Exercise: The answer should hold every line of the listing, unchanged and free of images.

Records to use:
------------
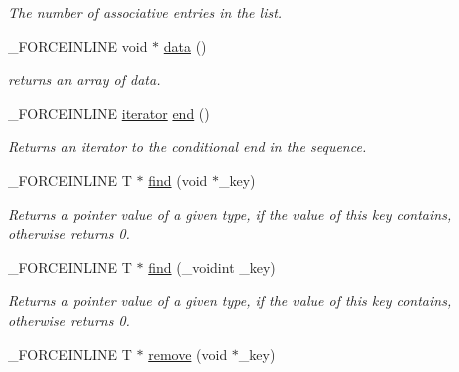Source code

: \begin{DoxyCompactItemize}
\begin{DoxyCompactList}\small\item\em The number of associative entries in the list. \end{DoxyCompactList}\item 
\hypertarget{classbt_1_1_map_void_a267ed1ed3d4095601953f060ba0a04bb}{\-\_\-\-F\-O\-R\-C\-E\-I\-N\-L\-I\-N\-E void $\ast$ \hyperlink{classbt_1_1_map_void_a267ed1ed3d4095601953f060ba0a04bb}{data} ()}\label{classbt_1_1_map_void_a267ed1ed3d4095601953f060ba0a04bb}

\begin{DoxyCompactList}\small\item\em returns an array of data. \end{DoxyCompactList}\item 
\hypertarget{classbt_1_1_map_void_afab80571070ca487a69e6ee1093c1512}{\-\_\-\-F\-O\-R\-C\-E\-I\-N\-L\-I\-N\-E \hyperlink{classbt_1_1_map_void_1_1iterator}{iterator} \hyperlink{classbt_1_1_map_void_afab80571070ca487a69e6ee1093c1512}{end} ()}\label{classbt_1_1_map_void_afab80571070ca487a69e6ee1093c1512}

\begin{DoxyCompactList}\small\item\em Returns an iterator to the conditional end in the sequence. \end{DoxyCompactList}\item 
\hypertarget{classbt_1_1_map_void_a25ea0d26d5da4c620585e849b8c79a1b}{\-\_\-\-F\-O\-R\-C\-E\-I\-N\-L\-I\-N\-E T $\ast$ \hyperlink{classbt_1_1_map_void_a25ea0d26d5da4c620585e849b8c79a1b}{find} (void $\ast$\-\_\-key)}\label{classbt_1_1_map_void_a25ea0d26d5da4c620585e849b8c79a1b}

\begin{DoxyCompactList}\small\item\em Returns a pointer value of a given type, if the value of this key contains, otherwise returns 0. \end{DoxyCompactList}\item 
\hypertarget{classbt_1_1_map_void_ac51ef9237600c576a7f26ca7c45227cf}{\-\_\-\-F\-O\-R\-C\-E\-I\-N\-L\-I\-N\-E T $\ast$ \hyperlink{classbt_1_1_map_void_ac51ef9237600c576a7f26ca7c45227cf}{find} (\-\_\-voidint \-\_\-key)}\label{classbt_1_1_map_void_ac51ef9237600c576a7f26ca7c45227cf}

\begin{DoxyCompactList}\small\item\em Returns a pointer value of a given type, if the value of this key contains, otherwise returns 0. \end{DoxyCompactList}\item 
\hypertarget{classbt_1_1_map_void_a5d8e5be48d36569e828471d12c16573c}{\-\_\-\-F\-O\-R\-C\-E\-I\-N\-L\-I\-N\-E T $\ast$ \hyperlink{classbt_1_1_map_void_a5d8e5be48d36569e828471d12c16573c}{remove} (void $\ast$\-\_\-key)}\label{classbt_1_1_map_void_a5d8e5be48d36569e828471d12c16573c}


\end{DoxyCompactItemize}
------------
Answer to the exercise:
Source code

: \begin{DoxyCompactItemize}
\begin{DoxyCompactList}\small\item\em The number of associative entries in the list. \end{DoxyCompactList}\item 
\hypertarget{classbt_1_1_map_void_a267ed1ed3d4095601953f060ba0a04bb}{\-\_\-\-F\-O\-R\-C\-E\-I\-N\-L\-I\-N\-E void $\ast$ \hyperlink{classbt_1_1_map_void_a267ed1ed3d4095601953f060ba0a04bb}{data} ()}\label{classbt_1_1_map_void_a267ed1ed3d4095601953f060ba0a04bb}

\begin{DoxyCompactList}\small\item\em returns an array of data. \end{DoxyCompactList}\item 
\hypertarget{classbt_1_1_map_void_afab80571070ca487a69e6ee1093c1512}{\-\_\-\-F\-O\-R\-C\-E\-I\-N\-L\-I\-N\-E \hyperlink{classbt_1_1_map_void_1_1iterator}{iterator} \hyperlink{classbt_1_1_map_void_afab80571070ca487a69e6ee1093c1512}{end} ()}\label{classbt_1_1_map_void_afab80571070ca487a69e6ee1093c1512}

\begin{DoxyCompactList}\small\item\em Returns an iterator to the conditional end in the sequence. \end{DoxyCompactList}\item 
\hypertarget{classbt_1_1_map_void_a25ea0d26d5da4c620585e849b8c79a1b}{\-\_\-\-F\-O\-R\-C\-E\-I\-N\-L\-I\-N\-E T $\ast$ \hyperlink{classbt_1_1_map_void_a25ea0d26d5da4c620585e849b8c79a1b}{find} (void $\ast$\-\_\-key)}\label{classbt_1_1_map_void_a25ea0d26d5da4c620585e849b8c79a1b}

\begin{DoxyCompactList}\small\item\em Returns a pointer value of a given type, if the value of this key contains, otherwise returns 0. \end{DoxyCompactList}\item 
\hypertarget{classbt_1_1_map_void_ac51ef9237600c576a7f26ca7c45227cf}{\-\_\-\-F\-O\-R\-C\-E\-I\-N\-L\-I\-N\-E T $\ast$ \hyperlink{classbt_1_1_map_void_ac51ef9237600c576a7f26ca7c45227cf}{find} (\-\_\-voidint \-\_\-key)}\label{classbt_1_1_map_void_ac51ef9237600c576a7f26ca7c45227cf}

\begin{DoxyCompactList}\small\item\em Returns a pointer value of a given type, if the value of this key contains, otherwise returns 0. \end{DoxyCompactList}\item 
\hypertarget{classbt_1_1_map_void_a5d8e5be48d36569e828471d12c16573c}{\-\_\-\-F\-O\-R\-C\-E\-I\-N\-L\-I\-N\-E T $\ast$ \hyperlink{classbt_1_1_map_void_a5d8e5be48d36569e828471d12c16573c}{remove} (void $\ast$\-\_\-key)}\label{classbt_1_1_map_void_a5d8e5be48d36569e828471d12c16573c}


\end{DoxyCompactItemize}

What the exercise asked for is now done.